Saved data entries
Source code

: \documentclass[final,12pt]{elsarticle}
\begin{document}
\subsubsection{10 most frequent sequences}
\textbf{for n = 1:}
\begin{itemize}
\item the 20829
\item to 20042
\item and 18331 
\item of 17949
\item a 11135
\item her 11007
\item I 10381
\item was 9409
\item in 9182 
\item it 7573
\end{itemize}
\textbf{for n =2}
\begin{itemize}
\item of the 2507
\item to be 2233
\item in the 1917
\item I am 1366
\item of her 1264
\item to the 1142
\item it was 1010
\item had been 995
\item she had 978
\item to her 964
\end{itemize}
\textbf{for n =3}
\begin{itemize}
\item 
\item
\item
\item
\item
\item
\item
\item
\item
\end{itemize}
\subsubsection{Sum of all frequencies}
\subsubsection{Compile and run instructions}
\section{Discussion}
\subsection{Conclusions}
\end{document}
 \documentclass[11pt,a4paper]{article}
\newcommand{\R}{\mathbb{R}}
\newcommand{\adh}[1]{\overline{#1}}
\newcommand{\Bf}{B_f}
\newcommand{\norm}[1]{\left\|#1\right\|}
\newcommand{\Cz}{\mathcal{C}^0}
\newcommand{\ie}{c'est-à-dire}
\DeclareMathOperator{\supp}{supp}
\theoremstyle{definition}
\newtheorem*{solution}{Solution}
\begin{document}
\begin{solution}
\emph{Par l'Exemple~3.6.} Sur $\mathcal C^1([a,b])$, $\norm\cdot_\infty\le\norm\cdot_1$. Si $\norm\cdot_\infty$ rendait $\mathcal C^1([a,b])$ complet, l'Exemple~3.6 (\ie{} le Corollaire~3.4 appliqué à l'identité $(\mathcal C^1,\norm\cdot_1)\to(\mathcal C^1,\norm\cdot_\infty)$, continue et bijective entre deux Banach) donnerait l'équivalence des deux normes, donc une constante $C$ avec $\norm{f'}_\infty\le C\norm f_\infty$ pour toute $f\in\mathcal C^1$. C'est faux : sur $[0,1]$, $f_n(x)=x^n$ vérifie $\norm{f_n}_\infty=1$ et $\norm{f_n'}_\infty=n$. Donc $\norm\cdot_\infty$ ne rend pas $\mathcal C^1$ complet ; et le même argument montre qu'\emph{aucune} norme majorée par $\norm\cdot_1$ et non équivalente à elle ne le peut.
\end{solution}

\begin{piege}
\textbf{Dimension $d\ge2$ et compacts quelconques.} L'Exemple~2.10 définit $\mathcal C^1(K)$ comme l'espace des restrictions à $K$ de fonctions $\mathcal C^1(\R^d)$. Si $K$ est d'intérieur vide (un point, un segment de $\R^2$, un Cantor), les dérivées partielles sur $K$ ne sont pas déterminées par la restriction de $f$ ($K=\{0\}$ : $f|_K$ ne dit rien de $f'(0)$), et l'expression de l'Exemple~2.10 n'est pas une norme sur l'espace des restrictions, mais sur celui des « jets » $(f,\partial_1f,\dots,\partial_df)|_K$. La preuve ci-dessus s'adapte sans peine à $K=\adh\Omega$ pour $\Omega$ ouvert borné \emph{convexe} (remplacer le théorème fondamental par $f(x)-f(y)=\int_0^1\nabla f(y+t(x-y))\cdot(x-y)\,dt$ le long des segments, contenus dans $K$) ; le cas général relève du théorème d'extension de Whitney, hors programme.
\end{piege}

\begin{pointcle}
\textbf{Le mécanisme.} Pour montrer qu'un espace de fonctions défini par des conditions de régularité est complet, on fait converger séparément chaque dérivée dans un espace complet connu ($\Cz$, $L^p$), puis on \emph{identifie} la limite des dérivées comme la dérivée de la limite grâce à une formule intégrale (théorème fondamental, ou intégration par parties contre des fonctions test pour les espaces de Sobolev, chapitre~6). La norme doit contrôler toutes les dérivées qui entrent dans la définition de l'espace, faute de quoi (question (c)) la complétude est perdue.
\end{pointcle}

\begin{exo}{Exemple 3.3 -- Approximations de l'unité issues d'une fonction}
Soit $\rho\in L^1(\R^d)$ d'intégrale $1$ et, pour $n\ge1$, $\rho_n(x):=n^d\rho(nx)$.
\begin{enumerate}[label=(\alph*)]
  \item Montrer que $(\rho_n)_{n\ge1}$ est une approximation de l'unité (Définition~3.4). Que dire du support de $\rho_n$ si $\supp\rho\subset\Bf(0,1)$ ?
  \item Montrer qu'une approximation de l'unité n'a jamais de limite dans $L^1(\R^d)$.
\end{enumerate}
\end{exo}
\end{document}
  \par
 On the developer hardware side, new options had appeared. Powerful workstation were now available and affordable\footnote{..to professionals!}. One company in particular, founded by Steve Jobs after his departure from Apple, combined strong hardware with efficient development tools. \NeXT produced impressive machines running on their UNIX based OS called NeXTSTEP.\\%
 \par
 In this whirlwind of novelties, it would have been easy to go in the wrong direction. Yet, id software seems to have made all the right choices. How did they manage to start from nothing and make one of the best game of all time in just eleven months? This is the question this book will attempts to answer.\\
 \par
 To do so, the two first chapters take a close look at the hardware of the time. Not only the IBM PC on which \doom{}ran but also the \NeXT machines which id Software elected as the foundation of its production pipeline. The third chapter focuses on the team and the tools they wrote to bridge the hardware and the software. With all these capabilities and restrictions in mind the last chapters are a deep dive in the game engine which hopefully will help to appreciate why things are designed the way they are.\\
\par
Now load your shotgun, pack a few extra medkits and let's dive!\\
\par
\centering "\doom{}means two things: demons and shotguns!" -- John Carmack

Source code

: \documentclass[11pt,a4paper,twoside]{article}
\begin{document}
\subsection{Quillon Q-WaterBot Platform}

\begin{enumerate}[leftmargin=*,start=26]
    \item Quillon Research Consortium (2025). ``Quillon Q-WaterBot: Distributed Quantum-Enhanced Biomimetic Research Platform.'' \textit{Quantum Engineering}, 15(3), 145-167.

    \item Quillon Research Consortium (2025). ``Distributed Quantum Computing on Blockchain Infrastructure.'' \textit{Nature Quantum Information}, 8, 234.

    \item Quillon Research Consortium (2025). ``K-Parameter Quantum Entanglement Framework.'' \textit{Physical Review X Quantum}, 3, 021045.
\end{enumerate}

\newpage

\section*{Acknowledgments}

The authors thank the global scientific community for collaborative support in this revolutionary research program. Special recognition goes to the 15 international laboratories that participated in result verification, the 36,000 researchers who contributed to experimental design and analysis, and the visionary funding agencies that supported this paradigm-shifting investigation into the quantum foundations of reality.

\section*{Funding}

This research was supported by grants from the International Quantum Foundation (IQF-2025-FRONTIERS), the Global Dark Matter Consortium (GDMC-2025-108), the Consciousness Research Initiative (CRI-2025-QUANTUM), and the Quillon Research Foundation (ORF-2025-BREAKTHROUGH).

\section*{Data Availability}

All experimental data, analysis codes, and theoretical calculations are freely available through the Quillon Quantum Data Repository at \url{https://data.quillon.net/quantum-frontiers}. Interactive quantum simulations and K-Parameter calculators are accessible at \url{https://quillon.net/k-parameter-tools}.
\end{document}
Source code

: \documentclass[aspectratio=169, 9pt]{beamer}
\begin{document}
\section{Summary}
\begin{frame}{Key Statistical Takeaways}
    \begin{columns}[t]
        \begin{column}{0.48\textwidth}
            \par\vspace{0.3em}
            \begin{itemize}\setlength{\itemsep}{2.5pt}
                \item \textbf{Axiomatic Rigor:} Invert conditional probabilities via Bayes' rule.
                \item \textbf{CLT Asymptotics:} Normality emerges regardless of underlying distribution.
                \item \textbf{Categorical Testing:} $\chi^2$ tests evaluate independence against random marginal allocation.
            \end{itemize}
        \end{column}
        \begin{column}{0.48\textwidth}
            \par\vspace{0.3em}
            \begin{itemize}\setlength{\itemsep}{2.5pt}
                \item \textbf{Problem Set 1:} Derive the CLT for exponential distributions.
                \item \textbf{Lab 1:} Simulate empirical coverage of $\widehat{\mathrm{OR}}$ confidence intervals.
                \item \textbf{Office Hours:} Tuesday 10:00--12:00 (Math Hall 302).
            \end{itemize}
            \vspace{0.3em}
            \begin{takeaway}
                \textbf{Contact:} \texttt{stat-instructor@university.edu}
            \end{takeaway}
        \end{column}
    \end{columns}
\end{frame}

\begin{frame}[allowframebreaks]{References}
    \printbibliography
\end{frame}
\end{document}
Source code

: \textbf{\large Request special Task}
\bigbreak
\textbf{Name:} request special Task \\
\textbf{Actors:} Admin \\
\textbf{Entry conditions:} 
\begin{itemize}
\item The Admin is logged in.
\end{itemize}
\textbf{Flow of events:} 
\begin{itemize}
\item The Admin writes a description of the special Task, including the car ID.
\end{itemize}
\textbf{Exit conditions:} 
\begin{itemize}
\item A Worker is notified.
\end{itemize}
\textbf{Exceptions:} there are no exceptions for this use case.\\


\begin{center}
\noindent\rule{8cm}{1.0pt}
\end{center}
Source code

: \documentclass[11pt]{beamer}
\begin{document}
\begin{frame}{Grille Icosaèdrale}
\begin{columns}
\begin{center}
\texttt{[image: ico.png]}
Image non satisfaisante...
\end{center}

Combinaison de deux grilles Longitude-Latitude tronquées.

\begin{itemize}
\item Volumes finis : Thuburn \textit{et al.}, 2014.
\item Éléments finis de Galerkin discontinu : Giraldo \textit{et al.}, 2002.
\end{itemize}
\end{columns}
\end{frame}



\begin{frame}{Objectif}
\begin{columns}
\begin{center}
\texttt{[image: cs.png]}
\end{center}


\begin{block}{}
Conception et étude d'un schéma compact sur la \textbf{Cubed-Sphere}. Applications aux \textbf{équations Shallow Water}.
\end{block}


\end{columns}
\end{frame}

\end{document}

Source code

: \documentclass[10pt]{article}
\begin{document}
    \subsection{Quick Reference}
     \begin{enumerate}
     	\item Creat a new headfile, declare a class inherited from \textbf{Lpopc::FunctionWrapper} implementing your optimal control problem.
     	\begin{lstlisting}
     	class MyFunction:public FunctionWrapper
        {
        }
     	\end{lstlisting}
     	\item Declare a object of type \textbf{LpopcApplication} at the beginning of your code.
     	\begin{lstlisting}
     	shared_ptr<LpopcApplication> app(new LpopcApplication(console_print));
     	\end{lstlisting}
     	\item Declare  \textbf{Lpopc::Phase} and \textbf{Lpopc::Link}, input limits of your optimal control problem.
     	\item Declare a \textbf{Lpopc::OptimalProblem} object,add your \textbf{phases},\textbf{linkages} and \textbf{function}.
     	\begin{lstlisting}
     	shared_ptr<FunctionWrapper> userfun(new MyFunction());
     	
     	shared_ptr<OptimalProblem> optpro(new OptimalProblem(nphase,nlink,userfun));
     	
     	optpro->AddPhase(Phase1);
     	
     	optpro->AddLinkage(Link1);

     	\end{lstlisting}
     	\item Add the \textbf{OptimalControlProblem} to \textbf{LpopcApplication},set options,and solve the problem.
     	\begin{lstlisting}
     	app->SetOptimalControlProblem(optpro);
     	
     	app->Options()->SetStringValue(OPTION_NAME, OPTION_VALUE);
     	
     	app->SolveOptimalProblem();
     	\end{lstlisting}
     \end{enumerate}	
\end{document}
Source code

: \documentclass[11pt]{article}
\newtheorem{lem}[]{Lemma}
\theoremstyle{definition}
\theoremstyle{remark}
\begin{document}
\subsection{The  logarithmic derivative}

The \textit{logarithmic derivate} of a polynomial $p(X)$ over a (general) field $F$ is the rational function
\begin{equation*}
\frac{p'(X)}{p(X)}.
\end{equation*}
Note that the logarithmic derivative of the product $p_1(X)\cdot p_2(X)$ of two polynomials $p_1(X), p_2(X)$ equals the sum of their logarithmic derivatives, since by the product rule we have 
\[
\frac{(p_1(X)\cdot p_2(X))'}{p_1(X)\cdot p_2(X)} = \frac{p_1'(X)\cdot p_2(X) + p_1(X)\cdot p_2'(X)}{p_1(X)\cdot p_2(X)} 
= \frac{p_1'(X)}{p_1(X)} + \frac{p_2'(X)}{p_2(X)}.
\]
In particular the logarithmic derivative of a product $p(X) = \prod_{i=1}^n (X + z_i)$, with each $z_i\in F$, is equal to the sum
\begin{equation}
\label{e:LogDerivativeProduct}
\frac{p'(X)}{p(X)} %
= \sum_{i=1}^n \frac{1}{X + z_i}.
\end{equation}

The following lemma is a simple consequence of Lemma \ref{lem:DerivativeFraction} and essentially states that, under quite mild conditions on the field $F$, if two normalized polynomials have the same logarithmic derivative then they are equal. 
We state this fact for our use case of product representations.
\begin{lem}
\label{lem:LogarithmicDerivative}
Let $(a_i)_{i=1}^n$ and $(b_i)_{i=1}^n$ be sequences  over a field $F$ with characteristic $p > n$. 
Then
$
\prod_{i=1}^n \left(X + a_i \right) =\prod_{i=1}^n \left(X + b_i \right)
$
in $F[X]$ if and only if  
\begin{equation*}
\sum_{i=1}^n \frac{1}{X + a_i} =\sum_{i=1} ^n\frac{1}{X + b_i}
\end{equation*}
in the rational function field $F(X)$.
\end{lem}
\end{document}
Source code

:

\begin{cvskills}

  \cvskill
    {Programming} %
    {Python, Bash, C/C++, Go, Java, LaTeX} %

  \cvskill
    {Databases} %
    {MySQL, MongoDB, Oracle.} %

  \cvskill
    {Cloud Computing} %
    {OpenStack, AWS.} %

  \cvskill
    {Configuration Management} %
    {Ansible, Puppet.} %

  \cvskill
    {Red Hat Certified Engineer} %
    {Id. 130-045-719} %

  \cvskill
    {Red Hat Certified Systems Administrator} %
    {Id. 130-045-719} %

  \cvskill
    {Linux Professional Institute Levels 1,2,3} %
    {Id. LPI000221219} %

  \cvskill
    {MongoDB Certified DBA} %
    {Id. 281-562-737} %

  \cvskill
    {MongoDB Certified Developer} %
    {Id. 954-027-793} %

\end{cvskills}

_What is expected_
Look through the entries above; copy each line where the string "that" appears.

_Response to the task_
The authors thank the global scientific community for collaborative support in this revolutionary research program. Special recognition goes to the 15 international laboratories that participated in result verification, the 36,000 researchers who contributed to experimental design and analysis, and the visionary funding agencies that supported this paradigm-shifting investigation into the quantum foundations of reality.
Note that the logarithmic derivative of the product $p_1(X)\cdot p_2(X)$ of two polynomials $p_1(X), p_2(X)$ equals the sum of their logarithmic derivatives, since by the product rule we have 
The following lemma is a simple consequence of Lemma \ref{lem:DerivativeFraction} and essentially states that, under quite mild conditions on the field $F$, if two normalized polynomials have the same logarithmic derivative then they are equal. 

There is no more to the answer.